◆ YOUR TASK ◆
Pull each line holding the word "SUID" from the data.

◆ Saved entries ◆
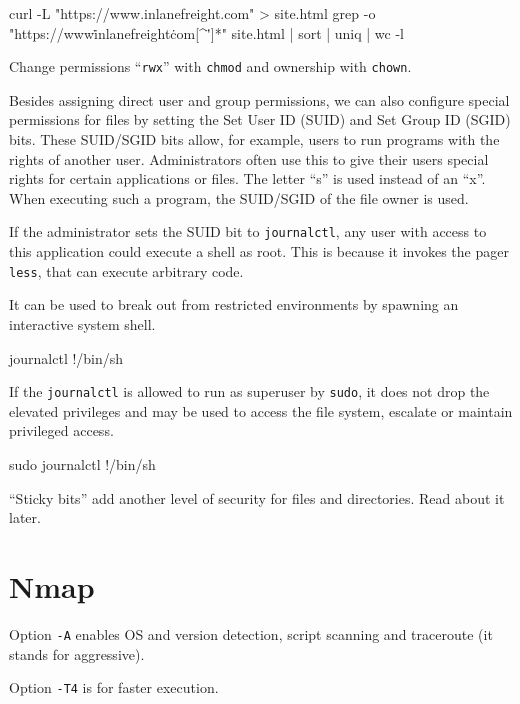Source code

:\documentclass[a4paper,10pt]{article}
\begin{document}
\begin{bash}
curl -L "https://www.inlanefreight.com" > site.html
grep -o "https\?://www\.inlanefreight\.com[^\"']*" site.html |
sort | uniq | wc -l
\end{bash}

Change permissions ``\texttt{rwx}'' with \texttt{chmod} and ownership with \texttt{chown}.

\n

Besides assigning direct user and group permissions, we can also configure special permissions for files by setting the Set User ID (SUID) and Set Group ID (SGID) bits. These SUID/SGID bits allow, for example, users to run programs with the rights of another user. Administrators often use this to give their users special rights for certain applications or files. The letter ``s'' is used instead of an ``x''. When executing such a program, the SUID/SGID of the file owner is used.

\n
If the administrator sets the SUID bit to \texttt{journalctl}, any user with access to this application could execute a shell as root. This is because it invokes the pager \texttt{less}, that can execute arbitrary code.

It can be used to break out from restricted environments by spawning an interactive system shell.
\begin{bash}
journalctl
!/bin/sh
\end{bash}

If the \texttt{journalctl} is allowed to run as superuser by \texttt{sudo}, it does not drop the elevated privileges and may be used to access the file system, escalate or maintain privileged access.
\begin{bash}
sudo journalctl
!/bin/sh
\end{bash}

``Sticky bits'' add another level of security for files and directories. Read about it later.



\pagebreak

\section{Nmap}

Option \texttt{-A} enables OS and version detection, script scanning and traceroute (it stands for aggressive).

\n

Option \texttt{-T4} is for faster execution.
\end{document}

* * *

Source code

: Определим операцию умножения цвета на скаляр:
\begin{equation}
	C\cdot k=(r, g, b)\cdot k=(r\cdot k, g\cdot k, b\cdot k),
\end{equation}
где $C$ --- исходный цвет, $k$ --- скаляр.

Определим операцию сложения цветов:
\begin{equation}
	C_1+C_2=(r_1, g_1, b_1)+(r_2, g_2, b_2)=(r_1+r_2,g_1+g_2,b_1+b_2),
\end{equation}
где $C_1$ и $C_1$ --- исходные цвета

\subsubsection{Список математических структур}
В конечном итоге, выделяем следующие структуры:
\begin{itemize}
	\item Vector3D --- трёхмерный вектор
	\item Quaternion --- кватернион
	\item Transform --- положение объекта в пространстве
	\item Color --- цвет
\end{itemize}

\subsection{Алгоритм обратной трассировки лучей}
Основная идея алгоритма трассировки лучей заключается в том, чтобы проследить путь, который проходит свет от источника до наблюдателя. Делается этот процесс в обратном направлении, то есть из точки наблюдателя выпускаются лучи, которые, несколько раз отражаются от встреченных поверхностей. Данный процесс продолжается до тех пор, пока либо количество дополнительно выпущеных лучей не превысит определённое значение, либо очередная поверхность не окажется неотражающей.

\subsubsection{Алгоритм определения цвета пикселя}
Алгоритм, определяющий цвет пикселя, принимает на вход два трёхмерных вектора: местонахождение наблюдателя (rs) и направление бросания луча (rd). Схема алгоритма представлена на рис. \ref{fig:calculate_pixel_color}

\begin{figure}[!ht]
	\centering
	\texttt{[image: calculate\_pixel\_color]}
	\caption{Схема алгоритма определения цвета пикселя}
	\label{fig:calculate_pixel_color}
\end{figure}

◆ RESULT FOR THIS TASK ◆
Besides assigning direct user and group permissions, we can also configure special permissions for files by setting the Set User ID (SUID) and Set Group ID (SGID) bits. These SUID/SGID bits allow, for example, users to run programs with the rights of another user. Administrators often use this to give their users special rights for certain applications or files. The letter ``s'' is used instead of an ``x''. When executing such a program, the SUID/SGID of the file owner is used.
If the administrator sets the SUID bit to \texttt{journalctl}, any user with access to this application could execute a shell as root. This is because it invokes the pager \texttt{less}, that can execute arbitrary code.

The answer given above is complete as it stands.